Repeat the lines of the data that follow, please, starting at the first and stopping after the one with "(How the atmosphere".

□ □ □ □ □ □ □

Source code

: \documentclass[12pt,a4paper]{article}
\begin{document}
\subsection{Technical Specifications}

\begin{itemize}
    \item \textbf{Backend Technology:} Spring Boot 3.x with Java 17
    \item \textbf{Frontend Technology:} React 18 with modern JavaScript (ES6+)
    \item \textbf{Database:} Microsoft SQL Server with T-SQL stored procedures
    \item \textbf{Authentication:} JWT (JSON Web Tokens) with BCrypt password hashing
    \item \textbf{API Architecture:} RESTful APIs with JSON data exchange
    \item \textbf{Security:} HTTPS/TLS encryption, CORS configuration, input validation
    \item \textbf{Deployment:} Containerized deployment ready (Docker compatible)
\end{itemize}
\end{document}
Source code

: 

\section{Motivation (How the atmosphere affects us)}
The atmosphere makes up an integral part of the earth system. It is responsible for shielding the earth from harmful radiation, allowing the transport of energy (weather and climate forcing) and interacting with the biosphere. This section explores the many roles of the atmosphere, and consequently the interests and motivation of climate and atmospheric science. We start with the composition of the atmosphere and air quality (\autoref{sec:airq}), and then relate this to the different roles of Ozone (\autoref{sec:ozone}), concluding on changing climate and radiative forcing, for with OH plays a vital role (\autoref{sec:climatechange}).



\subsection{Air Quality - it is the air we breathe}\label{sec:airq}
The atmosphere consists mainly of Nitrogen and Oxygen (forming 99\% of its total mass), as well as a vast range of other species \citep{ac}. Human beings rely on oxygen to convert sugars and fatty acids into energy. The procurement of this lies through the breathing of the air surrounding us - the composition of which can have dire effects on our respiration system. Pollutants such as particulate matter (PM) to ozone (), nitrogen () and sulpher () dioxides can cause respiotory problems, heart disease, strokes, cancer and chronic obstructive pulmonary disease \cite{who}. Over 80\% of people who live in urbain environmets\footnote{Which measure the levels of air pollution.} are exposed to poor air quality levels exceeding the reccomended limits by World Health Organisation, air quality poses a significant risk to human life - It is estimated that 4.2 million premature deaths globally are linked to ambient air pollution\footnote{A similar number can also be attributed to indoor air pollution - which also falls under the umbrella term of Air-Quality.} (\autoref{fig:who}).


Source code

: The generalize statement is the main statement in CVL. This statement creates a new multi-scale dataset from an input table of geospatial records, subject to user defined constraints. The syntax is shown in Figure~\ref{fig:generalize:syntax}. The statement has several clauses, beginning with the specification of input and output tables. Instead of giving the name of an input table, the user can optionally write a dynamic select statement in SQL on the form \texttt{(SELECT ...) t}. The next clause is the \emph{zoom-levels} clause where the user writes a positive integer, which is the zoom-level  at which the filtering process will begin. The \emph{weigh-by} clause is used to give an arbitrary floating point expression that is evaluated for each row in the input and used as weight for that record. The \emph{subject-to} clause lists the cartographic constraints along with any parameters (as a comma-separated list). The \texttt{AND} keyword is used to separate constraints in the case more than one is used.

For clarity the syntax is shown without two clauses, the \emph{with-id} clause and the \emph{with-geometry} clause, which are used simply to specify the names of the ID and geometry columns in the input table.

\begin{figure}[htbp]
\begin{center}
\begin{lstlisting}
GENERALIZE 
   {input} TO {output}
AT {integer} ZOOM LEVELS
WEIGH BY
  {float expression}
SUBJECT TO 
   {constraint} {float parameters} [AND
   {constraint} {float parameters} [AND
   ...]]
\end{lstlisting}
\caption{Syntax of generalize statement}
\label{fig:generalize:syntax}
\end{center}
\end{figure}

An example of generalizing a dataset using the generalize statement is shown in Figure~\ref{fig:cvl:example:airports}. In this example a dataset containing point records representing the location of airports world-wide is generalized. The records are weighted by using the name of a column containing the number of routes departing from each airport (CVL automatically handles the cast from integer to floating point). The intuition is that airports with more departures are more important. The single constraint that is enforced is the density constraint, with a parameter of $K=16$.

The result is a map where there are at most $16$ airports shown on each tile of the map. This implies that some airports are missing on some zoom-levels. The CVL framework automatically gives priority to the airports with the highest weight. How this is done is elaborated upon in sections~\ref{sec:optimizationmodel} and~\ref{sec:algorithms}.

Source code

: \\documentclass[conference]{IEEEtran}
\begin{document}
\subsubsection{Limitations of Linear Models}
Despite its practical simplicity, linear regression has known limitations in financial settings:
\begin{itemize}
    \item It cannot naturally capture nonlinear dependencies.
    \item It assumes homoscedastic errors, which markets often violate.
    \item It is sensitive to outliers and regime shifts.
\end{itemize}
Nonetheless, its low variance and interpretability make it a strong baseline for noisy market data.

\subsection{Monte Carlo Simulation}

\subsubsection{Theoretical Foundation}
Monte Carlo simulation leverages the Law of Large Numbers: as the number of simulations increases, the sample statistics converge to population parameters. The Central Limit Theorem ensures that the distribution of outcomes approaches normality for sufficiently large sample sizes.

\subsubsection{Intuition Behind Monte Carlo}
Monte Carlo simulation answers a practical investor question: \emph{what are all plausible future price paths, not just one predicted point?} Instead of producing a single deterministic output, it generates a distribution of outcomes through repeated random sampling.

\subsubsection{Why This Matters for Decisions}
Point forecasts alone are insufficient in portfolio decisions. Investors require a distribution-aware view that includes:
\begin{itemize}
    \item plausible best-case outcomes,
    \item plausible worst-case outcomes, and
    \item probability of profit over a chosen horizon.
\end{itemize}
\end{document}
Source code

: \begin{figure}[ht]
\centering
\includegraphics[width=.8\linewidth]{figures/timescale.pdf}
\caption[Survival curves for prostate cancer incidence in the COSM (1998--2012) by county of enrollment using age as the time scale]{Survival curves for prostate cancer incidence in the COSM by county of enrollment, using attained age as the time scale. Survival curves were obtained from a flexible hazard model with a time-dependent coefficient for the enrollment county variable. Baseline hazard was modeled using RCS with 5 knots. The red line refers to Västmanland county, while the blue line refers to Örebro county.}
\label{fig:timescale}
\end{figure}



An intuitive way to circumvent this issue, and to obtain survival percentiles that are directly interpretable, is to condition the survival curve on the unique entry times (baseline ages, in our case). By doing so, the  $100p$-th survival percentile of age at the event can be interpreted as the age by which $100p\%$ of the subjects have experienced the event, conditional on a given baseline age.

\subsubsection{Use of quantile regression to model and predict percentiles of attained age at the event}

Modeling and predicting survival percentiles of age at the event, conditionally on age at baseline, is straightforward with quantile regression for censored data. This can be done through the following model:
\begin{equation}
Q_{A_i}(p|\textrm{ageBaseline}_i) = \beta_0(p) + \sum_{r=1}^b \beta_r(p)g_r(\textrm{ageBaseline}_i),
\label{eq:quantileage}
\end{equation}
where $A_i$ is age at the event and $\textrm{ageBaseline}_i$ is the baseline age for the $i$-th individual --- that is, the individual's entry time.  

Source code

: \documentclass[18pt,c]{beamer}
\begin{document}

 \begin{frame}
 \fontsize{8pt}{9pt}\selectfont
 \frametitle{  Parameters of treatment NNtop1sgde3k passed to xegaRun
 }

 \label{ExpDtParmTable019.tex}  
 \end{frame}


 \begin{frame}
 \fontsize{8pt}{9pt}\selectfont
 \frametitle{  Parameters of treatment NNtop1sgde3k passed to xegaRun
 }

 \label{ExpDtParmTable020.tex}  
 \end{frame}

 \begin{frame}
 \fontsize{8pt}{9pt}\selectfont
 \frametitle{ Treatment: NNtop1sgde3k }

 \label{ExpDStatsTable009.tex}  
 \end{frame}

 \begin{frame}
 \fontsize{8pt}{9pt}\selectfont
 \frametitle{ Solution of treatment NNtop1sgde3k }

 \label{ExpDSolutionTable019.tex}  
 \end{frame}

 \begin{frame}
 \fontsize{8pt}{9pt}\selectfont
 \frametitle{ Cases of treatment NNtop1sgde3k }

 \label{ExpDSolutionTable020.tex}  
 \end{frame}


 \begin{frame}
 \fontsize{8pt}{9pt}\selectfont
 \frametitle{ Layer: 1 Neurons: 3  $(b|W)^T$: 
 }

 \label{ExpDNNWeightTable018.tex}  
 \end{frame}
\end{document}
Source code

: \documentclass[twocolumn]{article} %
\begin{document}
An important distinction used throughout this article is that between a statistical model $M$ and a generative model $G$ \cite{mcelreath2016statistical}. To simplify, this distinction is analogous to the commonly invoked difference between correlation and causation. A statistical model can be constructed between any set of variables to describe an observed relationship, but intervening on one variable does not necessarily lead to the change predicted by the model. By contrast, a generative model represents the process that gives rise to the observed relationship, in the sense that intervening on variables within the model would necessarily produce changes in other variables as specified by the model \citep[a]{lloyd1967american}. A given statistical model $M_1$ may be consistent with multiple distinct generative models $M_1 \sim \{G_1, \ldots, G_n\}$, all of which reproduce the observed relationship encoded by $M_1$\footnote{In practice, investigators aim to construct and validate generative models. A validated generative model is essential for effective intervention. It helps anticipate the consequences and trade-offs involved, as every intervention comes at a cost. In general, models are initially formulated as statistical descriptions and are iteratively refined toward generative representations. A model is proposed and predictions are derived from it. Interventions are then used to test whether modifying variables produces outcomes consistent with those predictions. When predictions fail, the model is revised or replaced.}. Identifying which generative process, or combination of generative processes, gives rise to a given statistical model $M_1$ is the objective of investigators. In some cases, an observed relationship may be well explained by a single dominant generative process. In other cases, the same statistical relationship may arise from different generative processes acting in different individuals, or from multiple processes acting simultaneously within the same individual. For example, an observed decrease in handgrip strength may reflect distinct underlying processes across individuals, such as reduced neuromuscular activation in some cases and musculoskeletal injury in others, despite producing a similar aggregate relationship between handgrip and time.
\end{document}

□ □ □ □ □ □ □

### RESULT OF THE EXERCISE
Source code

: \documentclass[12pt,a4paper]{article}
\begin{document}
\subsection{Technical Specifications}

\begin{itemize}
    \item \textbf{Backend Technology:} Spring Boot 3.x with Java 17
    \item \textbf{Frontend Technology:} React 18 with modern JavaScript (ES6+)
    \item \textbf{Database:} Microsoft SQL Server with T-SQL stored procedures
    \item \textbf{Authentication:} JWT (JSON Web Tokens) with BCrypt password hashing
    \item \textbf{API Architecture:} RESTful APIs with JSON data exchange
    \item \textbf{Security:} HTTPS/TLS encryption, CORS configuration, input validation
    \item \textbf{Deployment:} Containerized deployment ready (Docker compatible)
\end{itemize}
\end{document}
Source code

: 

\section{Motivation (How the atmosphere affects us)}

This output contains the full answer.